MOMLIFE AND PRESERVING YOUR OWN SELF
Momlife = that life where is everything revolves around your family, partner and children.
When I was at varsity people couldn’t get enough of advocating the study / play balance. Don’t go and party too much but by the same token don’t stay indoors and not enjoy varsity life.
After that there was the work / life balance. Most of us ignored this while scrambling up the corporate rungs.
But in this stage of my life I think the concept of a mom/life balance needs to be explored.
I struggle to find the balance between being a mom and being me. They are so intrinsically linked. After leaving work almost all of my identity is tied to me being a mom.
The different versions of you
I know there is so much more to me that just being a mom and a wife. When I lie in bed or after everyone has gone to sleep I find me.
At this stage in your life there are at least two people you are trying to be. Being married or in a serious relationship sets up a third role that requires attention – the partner role.
If like me you’re married: you’re trying to be a mom, a wife and you.
If like me you’re married: you’re trying to be a mom, a wife and you. The “you” part is unfortunately the part that goes missing first. Sometimes it’s followed by the wife/partner/ spouse part. Somehow the mom part clings on for dear life.
What’s so hard here is that you’re fighting not only yourself and societal pressures (probably) but also the expectations you have of yourself. The expectations you have for yourself have been created subliminally over the years. You may have only become aware of it but those expectations have been playing in the back of your mind for years. Like a good wine, they’ve been slowly fermenting to perfection.
The societal pressures you perceive and the expectations of yourself create this horrible inner critic. For me I struggle with this and it is something I have to work on.
Your Inner Critic
There is no tougher critic of you than you.

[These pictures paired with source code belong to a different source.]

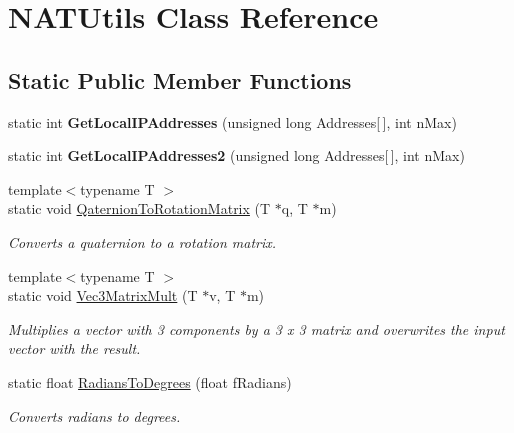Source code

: \hypertarget{class_n_a_t_utils}{}\section{N\+A\+T\+Utils Class Reference}
\label{class_n_a_t_utils}
\subsection*{Static Public Member Functions}
\begin{DoxyCompactItemize}
\item 
static int {\bfseries Get\+Local\+I\+P\+Addresses} (unsigned long Addresses\mbox{[}$\,$\mbox{]}, int n\+Max)\hypertarget{class_n_a_t_utils_ae555d6ef00b1390a4a69ee677c8a97f1}{}\label{class_n_a_t_utils_ae555d6ef00b1390a4a69ee677c8a97f1}

\item 
static int {\bfseries Get\+Local\+I\+P\+Addresses2} (unsigned long Addresses\mbox{[}$\,$\mbox{]}, int n\+Max)\hypertarget{class_n_a_t_utils_aeaa1337aa84cffe493d53fdcd809eff7}{}\label{class_n_a_t_utils_aeaa1337aa84cffe493d53fdcd809eff7}

\item 
{\footnotesize template$<$typename T $>$ }\\static void \hyperlink{class_n_a_t_utils_a1786ab9e713ac59587dbe6050d8b91fc}{Qaternion\+To\+Rotation\+Matrix} (T $\ast$q, T $\ast$m)
\begin{DoxyCompactList}\small\item\em Converts a quaternion to a rotation matrix. \end{DoxyCompactList}\item 
{\footnotesize template$<$typename T $>$ }\\static void \hyperlink{class_n_a_t_utils_a825d3061e86f9ac7323935786e8d6c73}{Vec3\+Matrix\+Mult} (T $\ast$v, T $\ast$m)
\begin{DoxyCompactList}\small\item\em Multiplies a vector with 3 components by a 3 x 3 matrix and overwrites the input vector with the result. \end{DoxyCompactList}\item 
static float \hyperlink{class_n_a_t_utils_a2abf69f59abce23991c399d9775cec5a}{Radians\+To\+Degrees} (float f\+Radians)
\begin{DoxyCompactList}\small\item\em Converts radians to degrees. \end{DoxyCompactList}\end{DoxyCompactItemize}


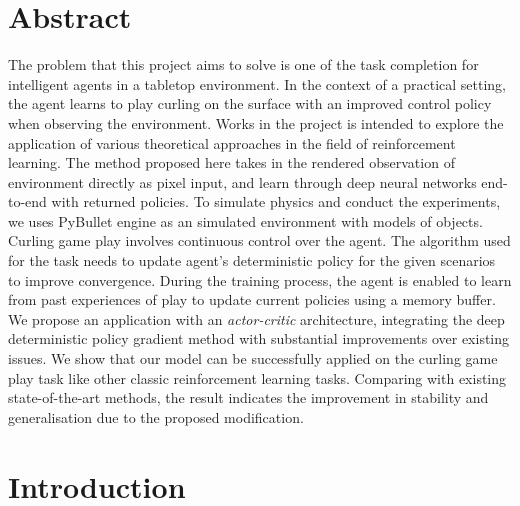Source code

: \documentclass[oneside,11pt,a4paper]{article}
\begin{document}
\clearpage
\maketitle
\vspace{-5.5em}
\begingroup
\fontsize{9pt}{11pt}\selectfont
\tableofcontents
\endgroup
\clearpage
{}



\section{Abstract}

The problem that this project aims to solve is one of the task completion for intelligent agents in a tabletop environment. In the context of a practical setting, the agent learns to play curling on the surface with an improved control policy when observing the environment. Works in the project is intended to explore the application of various theoretical approaches in the field of reinforcement learning. The method proposed here takes in the rendered observation of environment directly as pixel input, and learn through deep neural networks end-to-end with returned policies. To simulate physics and conduct the experiments, we uses PyBullet \cite{pybullet} engine as an simulated environment with models of objects. Curling game play involves continuous control over the agent. The algorithm used for the task needs to update agent's deterministic policy for the given scenarios to improve convergence. During the training process, the agent is enabled to learn from past experiences of play to update current policies using a memory buffer. We propose an application with an \textit{actor-critic} architecture, integrating the deep deterministic policy gradient method with substantial improvements over existing issues. We show that our model can be successfully applied on the curling game play task like other classic reinforcement learning tasks. Comparing with existing state-of-the-art methods, the result indicates the improvement in stability and generalisation due to the proposed modification.
\vspace{0.5cm}

\section{Introduction}
\end{document}
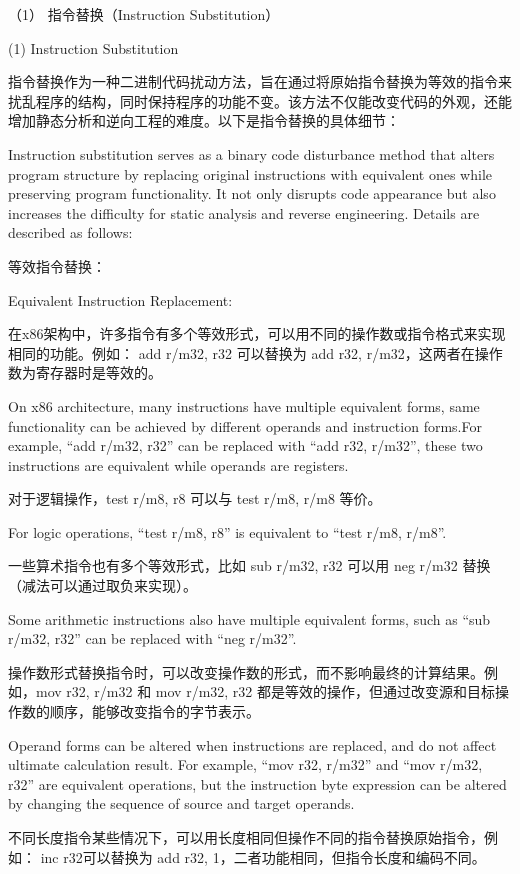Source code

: （1） 指令替换（Instruction Substitution）

(1) Instruction Substitution

指令替换作为一种二进制代码扰动方法，旨在通过将原始指令替换为等效的指令来扰乱程序的结构，同时保持程序的功能不变。该方法不仅能改变代码的外观，还能增加静态分析和逆向工程的难度。以下是指令替换的具体细节：

Instruction substitution serves as a binary code disturbance method that alters program structure by replacing original instructions with equivalent ones while preserving program functionality. It not only disrupts code appearance but also increases the difficulty for static analysis and reverse engineering. Details are described as follows:

等效指令替换：

Equivalent Instruction Replacement:

在x86架构中，许多指令有多个等效形式，可以用不同的操作数或指令格式来实现相同的功能。例如：
add r/m32, r32 可以替换为 add r32, r/m32，这两者在操作数为寄存器时是等效的。

On x86 architecture, many instructions have multiple equivalent forms, same functionality can be achieved by different operands and instruction forms.For example, “add r/m32, r32” can be replaced with “add r32, r/m32”, these two instructions are equivalent while operands are registers.

对于逻辑操作，test r/m8, r8 可以与 test r/m8, r/m8 等价。

For logic operations, “test r/m8, r8” is equivalent to “test r/m8, r/m8”.

一些算术指令也有多个等效形式，比如 sub r/m32, r32 可以用 neg r/m32 替换（减法可以通过取负来实现）。

Some arithmetic instructions also have multiple equivalent forms, such as “sub r/m32, r32” can be replaced with “neg r/m32”.

操作数形式替换指令时，可以改变操作数的形式，而不影响最终的计算结果。例如，mov r32, r/m32 和 mov r/m32, r32 都是等效的操作，但通过改变源和目标操作数的顺序，能够改变指令的字节表示。

Operand forms can be altered when instructions are replaced, and do not affect ultimate calculation result. For example, “mov r32, r/m32” and “mov r/m32, r32” are equivalent operations, but the instruction byte expression can be altered by changing the sequence of source and target operands.

不同长度指令某些情况下，可以用长度相同但操作不同的指令替换原始指令，例如：
inc r32可以替换为 add r32, 1，二者功能相同，但指令长度和编码不同。

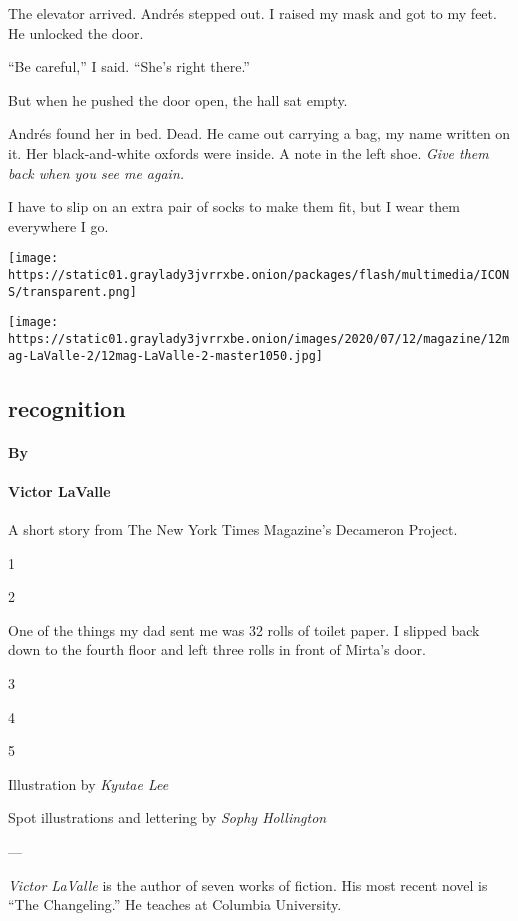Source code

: The elevator arrived. Andrés stepped out. I raised my mask and got to my
feet. He unlocked the door.

``Be careful,'' I said. ``She's right there.''

But when he pushed the door open, the hall sat empty.

Andrés found her in bed. Dead. He came out carrying a bag, my name
written on it. Her black-and-white oxfords were inside. A note in the
left shoe. \emph{Give them back when you see me again.}

I have to slip on an extra pair of socks to make them fit, but I wear
them everywhere I go.

\texttt{[image: https://static01.graylady3jvrrxbe.onion/packages/flash/multimedia/ICONS/transparent.png]}

\texttt{[image: https://static01.graylady3jvrrxbe.onion/images/2020/07/12/magazine/12mag-LaValle-2/12mag-LaValle-2-master1050.jpg]}

\hypertarget{recognition}{%
\subsection{recognition}\label{recognition}}

\hypertarget{by}{%
\paragraph{By}\label{by}}

\hypertarget{victor-lavalle}{%
\paragraph{Victor LaValle}\label{victor-lavalle}}

A short story from The New York Times Magazine's Decameron Project.

1

2

One of the things my dad sent me was 32 rolls of toilet paper. I slipped
back down to the fourth floor and left three rolls in front of Mirta's
door.

3

4

5

Illustration by \emph{Kyutae Lee}

Spot illustrations and lettering by \emph{Sophy Hollington}

---

\emph{Victor LaValle} is the author of seven works of fiction. His most
recent novel is ``The Changeling.'' He teaches at Columbia University.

It’s like being a teenage girl going to a party and panicking about what you look like. In reality everyone else at the party is also worried about what they look like. Similarly, I often see myself through other mothers’ eyes or the eyes of my mother. I can find a million faults this way.
Coupled with this is the ever present self-doubt. Momlife and self-doubt are inseparable. I wonder what my kids should eat, is it too much, too little, too early, too late. I debate whether my kids should be outside today, but what if that sneeze is a cold or pneumonia or what if it’s not and they miss out on Vitamin D and an amazing experience.
So in between of all of this in-fighting and constant worry about whether we are parenting well enough somehow we, the people we are outside of our roles as partner and mother, get lost.
Being the best version of you
What I have realized, or what I’m realizing, is that you cannot be the best mom version of yourself or the best spouse version of yourself unless you look after you.
A car can’t run without petrol or gas. The oven can’t work without electricity. You need more of you to be your best you.
You’ll probably only notice that you’ve gone missing when one of the following type of things happens:
- Taking the kids out seems impossibly exhausting.
- The washing is piling up and you’ve literally run out of clothes for yourself.
- You can’t concentrate on long stories or your husband’s work woes.
- The smallest things are irksome and you snap at the kids but you can’t figure out what’s wrong.
When you get to the point of running out of all steam. STOP. JUST STOP.
Stop immediately and go find yourself.
It will take a while and it needs to be a constant process but you’ve got to start.
Make a start with 30 minutes as soon as you can. If you’ve got more time to spare, spend as long as you can. No kids, no housework, no husband, no drama inducing friends, just you listening to your own thoughts or drowning them out initially. Do anything, go anywhere just make sure it’s something you like.
There is only one rule. By the time that you-time is finished make sure you have the next one lined up. It has to be like that or you will sideline yourself.
Who are you in your Momlife
Doing something you love, away from your Momlife responsibilities will help you identify your self again. In this way you will start to remember what you like doing, what makes you you and it will give you the energy, perspective and desire to continue in those two other full-time roles.
What you decide to do is completely up to you. I find an extra bit of sleep makes me feel great but so does going for a walk or swim in the sea. You must chose whatever makes you happy –
- it could be 30 minutes sleep,
- walking around a shopping center alone,
- going for a run, a facial,
- reading a book,
- watching a movie…
Anything that you enjoy and gives you some breathing room.
It’s so hard to take time out for ourselves but it is so necessary. The longer you take to do it the less likely you are to.
If you are feeling:
– not yourself
– angry for no reason
– on edge
You need to take a break.
Take a break. However, whenever. You need to.
You know I’m right! Don’t get sucked in and lost in the MomLife.